A few years ago, after rekindling a friendship with my high school best friend, I introduced her to a co-worker. There is no altruism involved here at all. I am admittedly and unabashedly, a sick fuck. I needed my dear friend to leave me alone. After years of not speaking to each other, within minutes of being friends again, she started to follow me around like a puppy. It made me very uncomfortable. It was very similar to my high school boyfriend telling me he wanted to fuck me all the time, except she never outwardly said it. There were shenanigans and whispers and some such that it had to come to an end. At 35 and still a virgin, I thought a boyfriend would be good for her. So, when my co-worker said he was looking for a girlfriend, I jumped at the chance and introduced them. They met and the rest is history. Or so I thought.

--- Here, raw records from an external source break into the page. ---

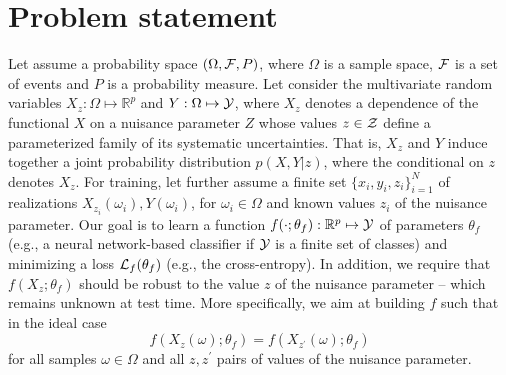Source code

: \documentclass[twocolumn,superscriptaddress,aps]{revtex4-1}
\theoremstyle{plain}
\begin{document}

\section{Problem statement}
\label{sec:problem}

Let assume a probability space $(\Omega, {\cal F}, P)$, where $\Omega$ is a
sample space, ${\cal F}$ is a set of events and $P$ is a probability measure.
Let consider the multivariate random variables $X_z: \Omega \mapsto
\mathbb{R}^p$ and $Y: \Omega \mapsto {\cal Y}$, where $X_z$ denotes a dependence
of the functional $X$ on a nuisance parameter $Z$ whose values $z \in {\cal Z}$  define a
parameterized family of its systematic uncertainties. That is, $X_z$ and $Y$
induce together a joint probability distribution $p(X,Y|z)$, where the
conditional on $z$ denotes $X_z$. For training, let further assume a finite set $\{
x_i, y_i, z_i \}_{i=1}^N$ of realizations $X_{z_i}(\omega_i), Y(\omega_i)$, for
$\omega_i \in \Omega$ and known values $z_i$ of the nuisance parameter. Our goal
is to learn a function $f(\cdot;\theta_f) : \mathbb{R}^p \mapsto {\cal Y}$ of
parameters $\theta_f$ (e.g., a neural network-based classifier if ${\cal Y}$ is
a finite set of classes) and minimizing  a loss ${\cal L}_f(\theta_f)$ (e.g.,
the cross-entropy). In addition, we require that $f(X_z ; \theta_f)$ should be
robust to the value $z$ of the nuisance parameter  -- which remains unknown at
test time. More specifically, we aim at building $f$ such that in the ideal case
\begin{equation}\label{eqn:criterion-true}
f(X_{z}(\omega) ; \theta_f) = f(X_{z^\prime}(\omega) ; \theta_f)
\end{equation} for all
samples $\omega \in \Omega$ and all $z, z^\prime$ pairs of values of the
nuisance parameter.
\end{document}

It became quickly evident my friend was now dating my co-worker to make me happy. She lost her virginity to him before marriage to make me happy. This did nothing to her apparent lack of self-control when around me. She still found excuses to touch me. Still wrote me things. Still bought me random presents. I avoided her at all costs. She was with him at least 6 months and still couldn't keep her hands off me. Something had to give. I had to break up with her.

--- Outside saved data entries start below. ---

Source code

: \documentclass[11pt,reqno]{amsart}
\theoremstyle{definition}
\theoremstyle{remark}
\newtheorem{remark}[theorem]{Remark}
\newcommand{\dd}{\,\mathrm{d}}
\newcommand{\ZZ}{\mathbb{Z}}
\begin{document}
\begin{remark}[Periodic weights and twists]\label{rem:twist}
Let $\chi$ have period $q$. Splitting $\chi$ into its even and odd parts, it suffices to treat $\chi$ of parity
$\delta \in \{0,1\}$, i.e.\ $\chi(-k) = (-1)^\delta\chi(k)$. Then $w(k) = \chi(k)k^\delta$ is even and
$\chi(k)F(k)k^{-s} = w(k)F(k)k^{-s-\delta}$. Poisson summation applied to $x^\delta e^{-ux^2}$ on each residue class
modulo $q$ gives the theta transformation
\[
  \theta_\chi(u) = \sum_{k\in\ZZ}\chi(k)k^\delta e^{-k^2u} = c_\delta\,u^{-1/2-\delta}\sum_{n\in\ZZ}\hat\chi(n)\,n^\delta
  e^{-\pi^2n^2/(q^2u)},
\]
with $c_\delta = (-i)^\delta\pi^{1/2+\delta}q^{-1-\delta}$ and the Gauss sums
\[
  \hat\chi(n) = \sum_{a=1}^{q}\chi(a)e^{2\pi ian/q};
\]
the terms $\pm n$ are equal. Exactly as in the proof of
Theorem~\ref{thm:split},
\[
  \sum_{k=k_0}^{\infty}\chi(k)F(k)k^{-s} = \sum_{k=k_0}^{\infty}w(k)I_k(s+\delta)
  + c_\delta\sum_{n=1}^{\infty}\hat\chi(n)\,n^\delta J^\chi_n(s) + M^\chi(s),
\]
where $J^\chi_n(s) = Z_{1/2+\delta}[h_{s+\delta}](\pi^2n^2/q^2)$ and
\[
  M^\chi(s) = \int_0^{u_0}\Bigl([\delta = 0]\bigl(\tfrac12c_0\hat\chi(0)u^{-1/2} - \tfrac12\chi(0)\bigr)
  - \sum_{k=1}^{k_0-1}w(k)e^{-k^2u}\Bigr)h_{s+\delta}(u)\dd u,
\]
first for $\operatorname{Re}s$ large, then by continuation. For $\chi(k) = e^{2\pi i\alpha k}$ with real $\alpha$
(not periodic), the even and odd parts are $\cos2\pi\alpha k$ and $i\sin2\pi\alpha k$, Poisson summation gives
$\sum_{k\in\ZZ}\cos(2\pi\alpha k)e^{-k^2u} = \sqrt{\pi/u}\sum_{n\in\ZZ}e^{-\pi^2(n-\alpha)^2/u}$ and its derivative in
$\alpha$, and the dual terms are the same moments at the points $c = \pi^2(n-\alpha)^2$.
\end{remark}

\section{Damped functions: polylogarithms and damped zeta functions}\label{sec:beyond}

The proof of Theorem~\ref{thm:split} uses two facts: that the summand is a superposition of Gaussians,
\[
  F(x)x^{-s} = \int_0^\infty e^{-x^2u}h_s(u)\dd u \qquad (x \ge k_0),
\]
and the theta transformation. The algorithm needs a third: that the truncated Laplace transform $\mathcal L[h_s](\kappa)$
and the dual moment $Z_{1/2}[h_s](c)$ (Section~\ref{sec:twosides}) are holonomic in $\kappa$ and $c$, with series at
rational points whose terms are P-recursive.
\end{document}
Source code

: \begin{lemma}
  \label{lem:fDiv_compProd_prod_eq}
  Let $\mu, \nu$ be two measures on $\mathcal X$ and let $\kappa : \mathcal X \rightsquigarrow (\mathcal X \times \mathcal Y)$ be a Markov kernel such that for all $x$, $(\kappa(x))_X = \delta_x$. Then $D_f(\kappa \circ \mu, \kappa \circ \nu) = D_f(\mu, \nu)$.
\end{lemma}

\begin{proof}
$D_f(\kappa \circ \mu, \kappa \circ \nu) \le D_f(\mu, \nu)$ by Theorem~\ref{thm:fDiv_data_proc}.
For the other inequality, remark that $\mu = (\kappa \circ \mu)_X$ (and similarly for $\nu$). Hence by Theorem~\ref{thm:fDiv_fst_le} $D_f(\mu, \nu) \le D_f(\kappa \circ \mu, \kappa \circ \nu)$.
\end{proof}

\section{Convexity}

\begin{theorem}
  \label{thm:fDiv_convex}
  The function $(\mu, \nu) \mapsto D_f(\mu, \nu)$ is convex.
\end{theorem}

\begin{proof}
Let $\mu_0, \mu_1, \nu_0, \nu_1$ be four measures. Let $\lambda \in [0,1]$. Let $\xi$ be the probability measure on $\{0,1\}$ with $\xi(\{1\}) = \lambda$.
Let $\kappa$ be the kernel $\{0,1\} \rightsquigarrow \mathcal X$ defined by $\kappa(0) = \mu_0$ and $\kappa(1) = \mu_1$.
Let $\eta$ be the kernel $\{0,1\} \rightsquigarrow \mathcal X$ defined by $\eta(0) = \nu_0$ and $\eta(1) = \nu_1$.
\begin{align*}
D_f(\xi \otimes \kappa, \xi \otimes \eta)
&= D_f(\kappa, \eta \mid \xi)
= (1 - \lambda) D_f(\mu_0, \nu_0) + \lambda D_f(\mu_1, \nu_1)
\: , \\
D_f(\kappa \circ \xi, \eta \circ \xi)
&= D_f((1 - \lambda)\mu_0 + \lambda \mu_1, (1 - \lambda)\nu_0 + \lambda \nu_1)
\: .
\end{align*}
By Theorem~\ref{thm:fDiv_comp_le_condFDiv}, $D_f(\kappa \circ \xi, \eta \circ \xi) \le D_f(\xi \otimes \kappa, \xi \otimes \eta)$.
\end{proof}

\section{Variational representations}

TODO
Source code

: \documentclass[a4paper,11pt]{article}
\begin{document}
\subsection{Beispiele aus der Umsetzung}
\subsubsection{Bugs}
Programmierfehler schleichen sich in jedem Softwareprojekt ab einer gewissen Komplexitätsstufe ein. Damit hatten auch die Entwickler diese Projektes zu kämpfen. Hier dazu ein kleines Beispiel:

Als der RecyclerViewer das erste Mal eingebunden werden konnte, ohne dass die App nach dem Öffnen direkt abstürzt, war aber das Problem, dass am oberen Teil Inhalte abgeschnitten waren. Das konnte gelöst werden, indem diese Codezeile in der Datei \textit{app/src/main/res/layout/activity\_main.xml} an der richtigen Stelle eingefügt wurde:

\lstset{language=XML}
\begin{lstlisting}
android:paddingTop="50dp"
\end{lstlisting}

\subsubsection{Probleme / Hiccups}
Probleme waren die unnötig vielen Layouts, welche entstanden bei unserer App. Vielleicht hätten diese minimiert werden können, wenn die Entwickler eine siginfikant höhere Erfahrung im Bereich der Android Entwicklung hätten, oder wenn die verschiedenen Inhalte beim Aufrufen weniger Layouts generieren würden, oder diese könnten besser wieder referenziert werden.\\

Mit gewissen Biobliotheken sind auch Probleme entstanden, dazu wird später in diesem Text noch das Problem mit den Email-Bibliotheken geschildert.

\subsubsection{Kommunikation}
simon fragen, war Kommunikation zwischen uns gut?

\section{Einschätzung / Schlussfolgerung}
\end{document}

So I met up with her one day and said we needed to talk. I asked her if she wanted to tell me something. She said she loved her boyfriend. I asked her a bunch of questions and she gave me one answer: she loved her boyfriend. I started to feel violent towards her whenever she was around. That's how she made me feel. I reminded her that she is not my girlfriend. I told her she made me feel uncomfortable and I could not be around her anyone. She cried. I needed to leave. She told me she needed to use the restroom and please don't leave. I waited for her outside and she was relieved to see I was still there. She asked me for a hug and she rubbed her hands all up and down my back. I pushed her off of me and said "that's exactly what I have been saying" and she said "please don't stop talking to me".

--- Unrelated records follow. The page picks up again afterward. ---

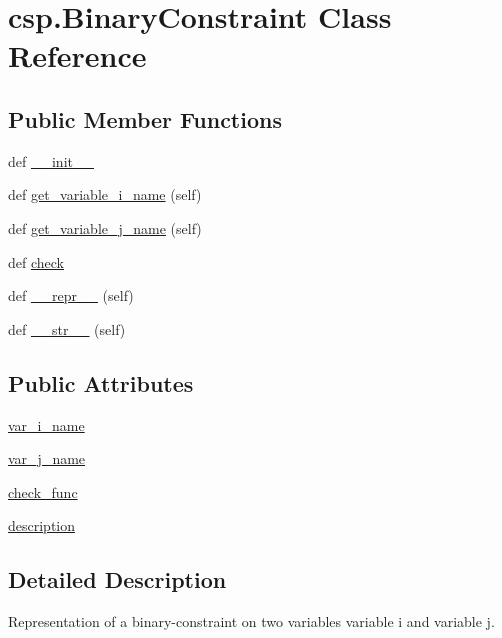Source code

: \hypertarget{classcsp_1_1_binary_constraint}{}\section{csp.\+Binary\+Constraint Class Reference}
\label{classcsp_1_1_binary_constraint}
\subsection*{Public Member Functions}
\begin{DoxyCompactItemize}
\item 
def \hyperlink{classcsp_1_1_binary_constraint_ad7582e800f9f34d68dae23d90261f8d0}{\+\_\+\+\_\+init\+\_\+\+\_\+}
\item 
def \hyperlink{classcsp_1_1_binary_constraint_aa30156c7b8063ccae3028e4f506f6fc2}{get\+\_\+variable\+\_\+i\+\_\+name} (self)
\item 
def \hyperlink{classcsp_1_1_binary_constraint_a933562991c6baebb5b5264ed3c8d641c}{get\+\_\+variable\+\_\+j\+\_\+name} (self)
\item 
def \hyperlink{classcsp_1_1_binary_constraint_a60ad1bf7ae317b370fe91d763b5e8cb0}{check}
\item 
def \hyperlink{classcsp_1_1_binary_constraint_abd1037cf01a9cb0f6bbf24296045f19e}{\+\_\+\+\_\+repr\+\_\+\+\_\+} (self)
\item 
def \hyperlink{classcsp_1_1_binary_constraint_ad3ab0eb66415031545a6898c0110fdc6}{\+\_\+\+\_\+str\+\_\+\+\_\+} (self)
\end{DoxyCompactItemize}
\subsection*{Public Attributes}
\begin{DoxyCompactItemize}
\item 
\hyperlink{classcsp_1_1_binary_constraint_aa951bc2855e453270f5f28ba829636c5}{var\+\_\+i\+\_\+name}
\item 
\hyperlink{classcsp_1_1_binary_constraint_a4e917e6acb014116c86a11aa94f98757}{var\+\_\+j\+\_\+name}
\item 
\hyperlink{classcsp_1_1_binary_constraint_a7b43cf5ee6cd9aa0ea6a75b5b69f17b1}{check\+\_\+func}
\item 
\hyperlink{classcsp_1_1_binary_constraint_aaab7a705fdfae23b58a5346d3c846f12}{description}
\end{DoxyCompactItemize}


\subsection{Detailed Description}
\begin{DoxyVerb}Representation of a binary-constraint on two variables variable i and
variable j.
\end{DoxyVerb}
 

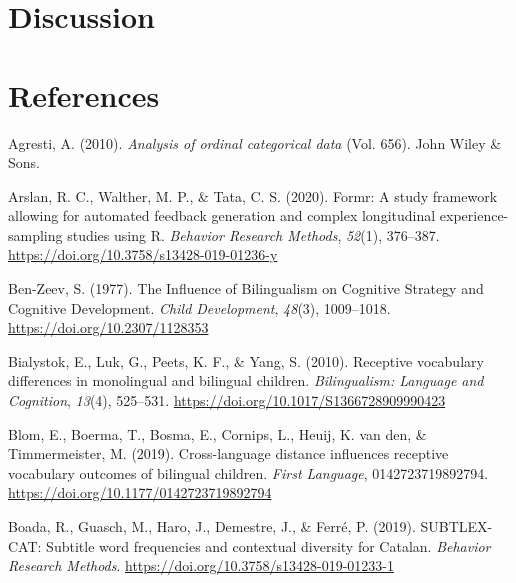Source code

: \documentclass[
  english,
  man,man,floatsintext]{apa6}
\newlength{\cslhangindent}
\newenvironment{cslreferences}%
  {\setlength{\parindent}{0pt}%
  \everypar{\setlength{\hangindent}{\cslhangindent}}\ignorespaces}%
  {\par}
\begin{document}
\hypertarget{discussion}{%
\section{Discussion}\label{discussion}}

\hypertarget{references}{%
\section{References}\label{references}}

\begingroup
\setlength{\parindent}{-0.5in}
\setlength{\leftskip}{0.5in}

\hypertarget{refs}{}
\begin{cslreferences}
\leavevmode\hypertarget{ref-agresti_analysis_2010}{}%
Agresti, A. (2010). \emph{Analysis of ordinal categorical data} (Vol. 656). John Wiley \& Sons.

\leavevmode\hypertarget{ref-arslan_formr_2020}{}%
Arslan, R. C., Walther, M. P., \& Tata, C. S. (2020). Formr: A study framework allowing for automated feedback generation and complex longitudinal experience-sampling studies using R. \emph{Behavior Research Methods}, \emph{52}(1), 376--387. \url{https://doi.org/10.3758/s13428-019-01236-y}

\leavevmode\hypertarget{ref-ben-zeev_influence_1977}{}%
Ben-Zeev, S. (1977). The Influence of Bilingualism on Cognitive Strategy and Cognitive Development. \emph{Child Development}, \emph{48}(3), 1009--1018. \url{https://doi.org/10.2307/1128353}

\leavevmode\hypertarget{ref-bialystok_receptive_2010}{}%
Bialystok, E., Luk, G., Peets, K. F., \& Yang, S. (2010). Receptive vocabulary differences in monolingual and bilingual children. \emph{Bilingualism: Language and Cognition}, \emph{13}(4), 525--531. \url{https://doi.org/10.1017/S1366728909990423}

\leavevmode\hypertarget{ref-blom_cross-language_2019}{}%
Blom, E., Boerma, T., Bosma, E., Cornips, L., Heuij, K. van den, \& Timmermeister, M. (2019). Cross-language distance influences receptive vocabulary outcomes of bilingual children. \emph{First Language}, 0142723719892794. \url{https://doi.org/10.1177/0142723719892794}

\leavevmode\hypertarget{ref-boada_subtlex-cat_2019}{}%
Boada, R., Guasch, M., Haro, J., Demestre, J., \& Ferré, P. (2019). SUBTLEX-CAT: Subtitle word frequencies and contextual diversity for Catalan. \emph{Behavior Research Methods}. \url{https://doi.org/10.3758/s13428-019-01233-1}


\end{cslreferences}
\end{document}
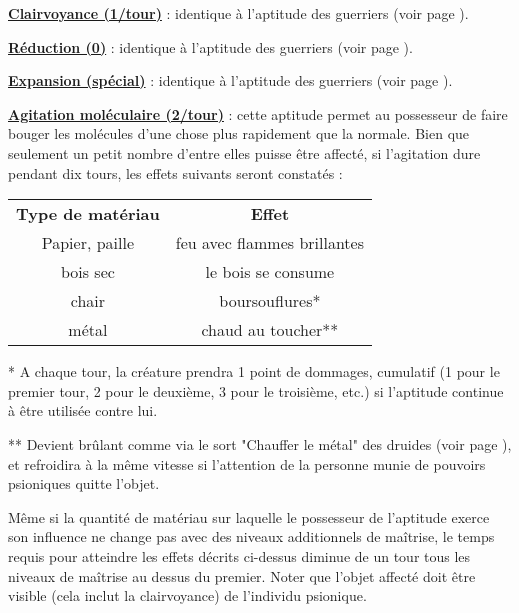 \bigskip

\textbf{\uline{Clairvoyance (1/tour)}} : identique à l'aptitude des guerriers (voir page \pageref{guerrier-clairvoyance}).

\bigskip

\textbf{\uline{Réduction (0)}} : identique à l'aptitude des guerriers (voir page \pageref{guerrier-reduction}).

\bigskip

\textbf{\uline{Expansion (spécial)}} : identique à l'aptitude des guerriers (voir page \pageref{guerrier-expansion}).

\bigskip

\label{magicien-agitation-mol}\textbf{\uline{Agitation moléculaire (2/tour)}} : cette aptitude permet au possesseur de faire bouger les molécules d'une chose plus rapidement que la normale. Bien que seulement un petit nombre d'entre elles puisse être affecté, si l'agitation dure pendant dix tours, les effets suivants seront constatés :

\medskip

\begin{tabular}{cc}
\textbf{Type de matériau}   & \textbf{Effet} \\
Papier, paille              & feu avec flammes brillantes \\
bois sec                    & le bois se consume \\
chair                       & boursouflures* \\
métal                       & chaud au toucher** \\
\end{tabular}

\bigskip

* A chaque tour, la créature prendra 1 point de dommages, cumulatif (1 pour le premier tour, 2 pour le deuxième, 3 pour le troisième, etc.) si l'aptitude continue à être utilisée contre lui.

\bigskip

** Devient brûlant comme via le sort "Chauffer le métal" des druides (voir page \pageref{sort-chauffe-metal}), et refroidira à la même vitesse si l'attention de la personne munie de pouvoirs psioniques quitte l'objet.

\bigskip

Même si la quantité de matériau sur laquelle le possesseur de l'aptitude exerce son influence ne change pas avec des niveaux additionnels de maîtrise, le temps requis pour atteindre les effets décrits ci-dessus diminue de un tour tous les niveaux de maîtrise au dessus du premier. Noter que l'objet affecté doit être visible (cela inclut la clairvoyance) de l'individu psionique.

She is getting married. To that oblivious boyfriend. He knows we don't speak anymore and has never asked her why. Talk about wanting to believe what's in front of you. He is planning the whole wedding alone. I asked him if he is concerned that she is showing zero interest in planning her own wedding and he said no. He has picked the color theme: YELLOW. She is Asian and is now under the misapprehension that she should wear a yellow fucking wedding dress. He has picked the venue: somewhere in a park in NY for the reception. He has picked the menu: hamburgers and hot dogs. What woman gets married in a yellow dress and feeds her wedding guests hot dogs? The only thing she has decided was that she doesn't want to spend any fucking money to marry her beloved. I feel like I should put a stop to this. This is all my fault.
Jess and I talk about our Wedding Prom we plan to throw all of the time. Dress to the nines, feast on fine food and drink and no future divorce on the books. We are equally excited. Suits are virtually picked out already. Never in our wildest dreams did we imagine the lackluster enthusiasm coming from a straight bride-to-be that I am dealing with here. I don't know how to set things right. This feels like a freight train that has lost control. I don't know what's right in this situation. All I know is this: I am a very proud lesbian who has never hidden her sexuality. My friend is why I don't believe in marriage. If you can't get up for your own wedding prom and it's for real, I don't know how I could have helped this pickle in the first place.